La place de la stratégie néoadjuvante dans le traitement des cancers du sein s’est considérablement développée ces dernières années. Actuellement, l’indication première de la chimiothérapie néoadjuvante est d’obtenir une régression tumorale suffisante pour permettre un geste chirurgical conservateur. Le développement de cette stratégie est soutenu par les nouvelles générations de chimiothérapie et de thérapies ciblées qui offrent des taux importants de réponse histologique complète. Le pathologiste est au cœur de cette démarche pluridisciplinaire. Dans un premier temps, il fournit sur la biopsie préthérapeutique les caractéristiques biopathologiques essentielles à la fois pour poser l’indication et choisir le type de traitement néoadjuvant. Sur un matériel souvent exigu, il doit établir le type histologique, le grade histopronostique, le niveau de prolifération (compte mitotique et index Ki67/MIB1), le statut des récepteurs hormonaux (récepteur des œstrogènes et récepteur de la progestérone) et de l’oncogène HER2. Dans un second temps, il évalue le type de réponse histologique et la qualité de l’exérèse chirurgicale sur la pièce opératoire après traitement, paramètres importants pour le suivi ultérieur des patients, puisqu’une réponse histologique complète après chimiothérapie néoadjuvante est un critère de bon pronostic. Plusieurs systèmes de grading existent pour déterminer la qualité de la réponse histologique, tant au niveau de la tumeur que des ganglions axillaires, les plus utilisés actuellement en France étant ceux de Chevallier et de Sataloff. Cette mise au point détaille ces différentes étapes, rappelle les critères recommandés pour une prise en charge de qualité et aborde les perspectives futures, notamment en matière de biomarqueurs prédictifs.

Summary

These past few years, neoadjuvant strategy has taken an increasing place in the management of breast cancer patients. This strategy is mainly indicated to obtain a tumour bulk regression allowing a breast conserving surgery in patients that otherwise would have undergone mastectomy. Of note, development of new chemotherapy agents and targeted therapies has critically helped in the progress of neoadjuvant strategy as it is currently associated with better pathological response rates. In this context, the pathologist is at the crossroad of this multidisciplinary process. First, he provides on the initial core needle biopsy the tumour pathological characteristics that are critical for the choice of treatment strategy, i.e. histological type, histological grade, proliferative activity (mitotic count and Ki67/MIB1 index labeling), hormone receptor status (oestrogen receptor and progesterone receptor) and HER2 status. Secondly, the pathologist evaluates the pathological response and the status of surgical margins with regards to the residual tumour on the surgical specimen after neoadjuvant treatment. These parameters are important for the management of the patient, since it has been shown that complete pathological response is associated with improved disease free survival. Several grading systems are used to assess the pathological response in breast and axillary lymph nodes. The most frequently used in France are currently the systems described by Sataloff et al. and Chevallier et al. In this review, we detail the different steps involving the pathologist in neoadjuvant setting, with special regards to the quality process and future perspectives such as emerging predictive biomarkers.

Introduction

Le cancer du sein est le cancer le plus fréquent, avec 49 800 nouveaux cas en France en 2005, soit 36 % des cancers féminins [1]. Malgré les avancées en termes de prévention et de prise en charge, il reste responsable de 11 000 décès par an et la première cause de mortalité féminine par cancer devant le cancer colorectal [2]. Tous stades confondus, la mortalité à cinq ans du cancer du sein est estimée à 27 %, ce qui le place dans le groupe des cancers de meilleur pronostic, mais doit être largement pondéré par l’indiscutable hétérogénéité clinique et biologique de cette maladie.

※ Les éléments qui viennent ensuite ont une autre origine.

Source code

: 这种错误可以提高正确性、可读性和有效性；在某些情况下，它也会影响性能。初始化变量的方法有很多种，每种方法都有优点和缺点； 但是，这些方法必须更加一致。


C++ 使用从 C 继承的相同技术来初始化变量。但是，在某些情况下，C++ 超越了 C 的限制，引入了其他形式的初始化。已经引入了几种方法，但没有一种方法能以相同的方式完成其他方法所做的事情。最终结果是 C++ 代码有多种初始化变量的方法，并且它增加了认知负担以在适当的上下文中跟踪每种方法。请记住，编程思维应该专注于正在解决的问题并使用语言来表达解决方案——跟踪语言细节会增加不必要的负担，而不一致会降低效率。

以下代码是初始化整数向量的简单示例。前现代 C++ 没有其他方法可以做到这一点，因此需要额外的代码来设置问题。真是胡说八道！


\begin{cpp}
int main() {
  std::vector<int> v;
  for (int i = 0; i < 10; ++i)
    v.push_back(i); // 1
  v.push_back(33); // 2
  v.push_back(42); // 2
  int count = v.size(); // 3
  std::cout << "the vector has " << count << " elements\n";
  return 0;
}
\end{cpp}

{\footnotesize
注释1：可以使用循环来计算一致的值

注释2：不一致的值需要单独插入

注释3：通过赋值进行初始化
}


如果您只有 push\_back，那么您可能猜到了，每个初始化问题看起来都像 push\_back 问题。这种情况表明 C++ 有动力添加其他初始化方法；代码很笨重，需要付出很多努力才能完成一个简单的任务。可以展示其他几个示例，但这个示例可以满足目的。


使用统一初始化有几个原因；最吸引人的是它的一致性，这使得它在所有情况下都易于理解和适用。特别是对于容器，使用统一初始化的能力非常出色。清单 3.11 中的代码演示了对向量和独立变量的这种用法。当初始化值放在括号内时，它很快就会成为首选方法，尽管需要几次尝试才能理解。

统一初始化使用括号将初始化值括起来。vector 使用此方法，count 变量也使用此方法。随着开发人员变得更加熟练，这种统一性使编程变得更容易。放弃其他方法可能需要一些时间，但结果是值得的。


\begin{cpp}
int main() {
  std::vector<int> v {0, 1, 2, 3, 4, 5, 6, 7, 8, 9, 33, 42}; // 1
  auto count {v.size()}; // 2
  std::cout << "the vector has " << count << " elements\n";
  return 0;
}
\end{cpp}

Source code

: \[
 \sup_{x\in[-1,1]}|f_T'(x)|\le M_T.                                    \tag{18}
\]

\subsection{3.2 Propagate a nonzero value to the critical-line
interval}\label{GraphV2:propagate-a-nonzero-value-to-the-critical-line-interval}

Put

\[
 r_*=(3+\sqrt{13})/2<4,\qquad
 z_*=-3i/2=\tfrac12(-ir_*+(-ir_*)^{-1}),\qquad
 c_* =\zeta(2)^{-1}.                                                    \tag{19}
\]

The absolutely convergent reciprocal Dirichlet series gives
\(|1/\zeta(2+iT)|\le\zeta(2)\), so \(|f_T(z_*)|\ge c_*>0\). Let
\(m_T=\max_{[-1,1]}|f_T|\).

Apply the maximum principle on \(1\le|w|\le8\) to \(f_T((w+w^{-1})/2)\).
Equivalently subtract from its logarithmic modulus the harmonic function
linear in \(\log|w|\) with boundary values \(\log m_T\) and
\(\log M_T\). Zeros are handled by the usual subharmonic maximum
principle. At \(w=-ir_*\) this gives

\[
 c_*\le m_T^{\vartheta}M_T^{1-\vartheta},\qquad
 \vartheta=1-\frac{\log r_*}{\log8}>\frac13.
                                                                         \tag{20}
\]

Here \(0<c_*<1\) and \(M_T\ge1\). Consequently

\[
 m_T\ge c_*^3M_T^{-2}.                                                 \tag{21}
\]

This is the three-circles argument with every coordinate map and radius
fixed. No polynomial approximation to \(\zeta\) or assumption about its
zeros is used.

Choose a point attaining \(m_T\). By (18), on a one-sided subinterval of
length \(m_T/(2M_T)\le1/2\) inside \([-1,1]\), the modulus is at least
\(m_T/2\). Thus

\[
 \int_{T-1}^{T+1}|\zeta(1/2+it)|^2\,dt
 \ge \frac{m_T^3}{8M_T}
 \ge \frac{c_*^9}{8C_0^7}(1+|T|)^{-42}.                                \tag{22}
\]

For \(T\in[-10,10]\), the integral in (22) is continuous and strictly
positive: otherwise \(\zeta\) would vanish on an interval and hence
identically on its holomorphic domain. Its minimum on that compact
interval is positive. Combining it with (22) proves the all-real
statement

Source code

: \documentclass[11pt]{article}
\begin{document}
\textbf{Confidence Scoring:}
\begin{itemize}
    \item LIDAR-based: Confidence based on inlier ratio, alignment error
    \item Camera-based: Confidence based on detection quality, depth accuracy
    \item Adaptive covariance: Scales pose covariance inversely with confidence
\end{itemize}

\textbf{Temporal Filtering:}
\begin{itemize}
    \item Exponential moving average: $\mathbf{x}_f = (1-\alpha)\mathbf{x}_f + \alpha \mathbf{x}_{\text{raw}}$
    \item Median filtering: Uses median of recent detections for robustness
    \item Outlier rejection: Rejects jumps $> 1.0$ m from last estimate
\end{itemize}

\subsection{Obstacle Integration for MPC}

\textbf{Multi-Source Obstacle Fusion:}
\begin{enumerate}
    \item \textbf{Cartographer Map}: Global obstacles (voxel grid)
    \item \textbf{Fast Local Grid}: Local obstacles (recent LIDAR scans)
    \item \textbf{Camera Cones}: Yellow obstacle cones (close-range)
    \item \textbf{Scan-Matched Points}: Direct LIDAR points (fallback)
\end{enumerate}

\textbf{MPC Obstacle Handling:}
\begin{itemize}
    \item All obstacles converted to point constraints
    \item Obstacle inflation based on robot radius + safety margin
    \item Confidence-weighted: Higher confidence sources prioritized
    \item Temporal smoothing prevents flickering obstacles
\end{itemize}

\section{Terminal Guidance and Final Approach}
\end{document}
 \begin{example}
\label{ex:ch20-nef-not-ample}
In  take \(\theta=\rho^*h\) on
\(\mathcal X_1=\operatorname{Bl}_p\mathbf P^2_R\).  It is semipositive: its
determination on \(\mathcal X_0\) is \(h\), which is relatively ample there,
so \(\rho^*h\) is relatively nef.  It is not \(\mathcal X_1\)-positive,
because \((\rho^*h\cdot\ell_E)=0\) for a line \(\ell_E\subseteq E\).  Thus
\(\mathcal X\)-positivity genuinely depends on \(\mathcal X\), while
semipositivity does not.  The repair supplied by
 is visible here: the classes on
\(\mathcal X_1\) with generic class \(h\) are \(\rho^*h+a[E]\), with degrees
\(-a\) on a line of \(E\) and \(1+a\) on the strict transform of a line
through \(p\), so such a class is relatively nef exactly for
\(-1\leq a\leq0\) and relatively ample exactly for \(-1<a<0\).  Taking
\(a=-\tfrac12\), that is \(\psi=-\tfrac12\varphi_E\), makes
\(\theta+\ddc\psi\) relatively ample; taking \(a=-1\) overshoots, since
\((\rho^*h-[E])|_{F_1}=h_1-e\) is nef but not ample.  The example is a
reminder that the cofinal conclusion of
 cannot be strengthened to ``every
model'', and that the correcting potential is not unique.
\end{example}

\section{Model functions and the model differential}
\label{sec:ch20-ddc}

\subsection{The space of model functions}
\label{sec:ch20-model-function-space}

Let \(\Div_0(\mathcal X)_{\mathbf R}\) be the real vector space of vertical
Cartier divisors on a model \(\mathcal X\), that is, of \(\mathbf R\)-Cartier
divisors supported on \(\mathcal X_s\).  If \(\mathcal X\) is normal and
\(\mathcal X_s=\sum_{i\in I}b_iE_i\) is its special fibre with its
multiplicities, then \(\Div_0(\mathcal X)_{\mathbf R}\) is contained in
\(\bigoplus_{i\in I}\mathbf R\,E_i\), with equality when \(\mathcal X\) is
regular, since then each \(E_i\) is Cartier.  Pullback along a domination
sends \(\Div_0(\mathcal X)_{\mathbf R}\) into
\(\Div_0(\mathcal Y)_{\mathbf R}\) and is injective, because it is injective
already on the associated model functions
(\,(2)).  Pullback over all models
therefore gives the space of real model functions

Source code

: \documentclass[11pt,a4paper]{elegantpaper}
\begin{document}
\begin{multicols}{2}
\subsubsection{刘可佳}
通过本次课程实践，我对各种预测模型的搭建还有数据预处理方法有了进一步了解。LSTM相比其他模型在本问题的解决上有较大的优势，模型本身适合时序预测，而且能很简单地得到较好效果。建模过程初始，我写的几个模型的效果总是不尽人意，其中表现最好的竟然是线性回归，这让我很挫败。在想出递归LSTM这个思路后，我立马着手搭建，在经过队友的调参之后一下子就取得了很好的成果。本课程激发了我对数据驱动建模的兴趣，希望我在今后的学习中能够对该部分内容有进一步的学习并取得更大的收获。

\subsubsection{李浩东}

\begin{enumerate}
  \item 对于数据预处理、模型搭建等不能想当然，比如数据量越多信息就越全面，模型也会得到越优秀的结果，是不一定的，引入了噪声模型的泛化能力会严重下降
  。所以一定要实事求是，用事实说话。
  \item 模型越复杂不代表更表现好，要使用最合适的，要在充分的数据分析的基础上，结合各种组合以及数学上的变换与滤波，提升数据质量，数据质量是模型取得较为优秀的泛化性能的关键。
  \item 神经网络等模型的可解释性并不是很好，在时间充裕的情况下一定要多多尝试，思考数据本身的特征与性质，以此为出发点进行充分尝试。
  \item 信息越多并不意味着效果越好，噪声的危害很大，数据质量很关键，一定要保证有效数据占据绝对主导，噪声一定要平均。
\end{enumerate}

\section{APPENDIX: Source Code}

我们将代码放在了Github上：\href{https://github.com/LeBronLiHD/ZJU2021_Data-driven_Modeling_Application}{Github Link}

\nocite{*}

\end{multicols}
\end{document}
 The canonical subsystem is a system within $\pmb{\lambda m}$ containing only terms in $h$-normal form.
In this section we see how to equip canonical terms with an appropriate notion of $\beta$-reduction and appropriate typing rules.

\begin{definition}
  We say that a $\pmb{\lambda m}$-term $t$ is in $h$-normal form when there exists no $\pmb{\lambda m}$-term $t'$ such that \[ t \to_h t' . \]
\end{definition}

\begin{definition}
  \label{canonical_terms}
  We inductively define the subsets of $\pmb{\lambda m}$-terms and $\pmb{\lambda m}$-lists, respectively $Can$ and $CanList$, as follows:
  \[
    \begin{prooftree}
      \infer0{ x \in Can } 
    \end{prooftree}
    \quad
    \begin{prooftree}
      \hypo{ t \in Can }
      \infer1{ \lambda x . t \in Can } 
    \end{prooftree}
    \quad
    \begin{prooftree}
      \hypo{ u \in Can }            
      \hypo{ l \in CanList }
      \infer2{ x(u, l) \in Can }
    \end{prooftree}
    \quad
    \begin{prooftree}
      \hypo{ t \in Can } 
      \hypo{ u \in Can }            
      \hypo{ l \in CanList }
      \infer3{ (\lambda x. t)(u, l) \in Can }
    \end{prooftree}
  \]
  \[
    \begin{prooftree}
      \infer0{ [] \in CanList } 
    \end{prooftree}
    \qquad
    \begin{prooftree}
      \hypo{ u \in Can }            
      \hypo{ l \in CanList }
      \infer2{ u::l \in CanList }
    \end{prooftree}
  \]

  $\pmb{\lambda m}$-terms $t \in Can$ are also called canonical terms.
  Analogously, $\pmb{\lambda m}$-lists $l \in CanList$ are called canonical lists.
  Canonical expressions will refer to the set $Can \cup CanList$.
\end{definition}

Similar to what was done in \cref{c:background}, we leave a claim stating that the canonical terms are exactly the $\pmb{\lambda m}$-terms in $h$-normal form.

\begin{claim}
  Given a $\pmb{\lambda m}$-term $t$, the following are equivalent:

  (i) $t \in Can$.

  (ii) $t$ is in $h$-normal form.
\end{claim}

Parmi les cancers du sein, il existe en effet un certain nombre de formes plus agressives, tant sur le plan clinique (e.g. cancer du sein localement avancé, cancer du sein inflammatoire) que biopathologique (e.g. cancer du sein surexprimant l’oncogène HER2, cancer du sein triple-négatif [n’exprimant ni les récepteurs hormonaux, ni HER2], cancer du sein hautement proliférant), qui peuvent être redevables d’un traitement néoadjuvant. Le plus souvent, il s’agira d’un traitement par chimiothérapie, seule ou associée à une thérapie ciblée anti-HER2. A contrario, il est aussi admis par de nombreuses équipes qu’une hormonothérapie néoadjuvante peut être proposée (hors AMM) à des femmes ménopausées, ayant une tumeur localement avancée qui exprime les récepteurs hormonaux et de bas grade dans le but de faciliter l’acte chirurgical ultérieur.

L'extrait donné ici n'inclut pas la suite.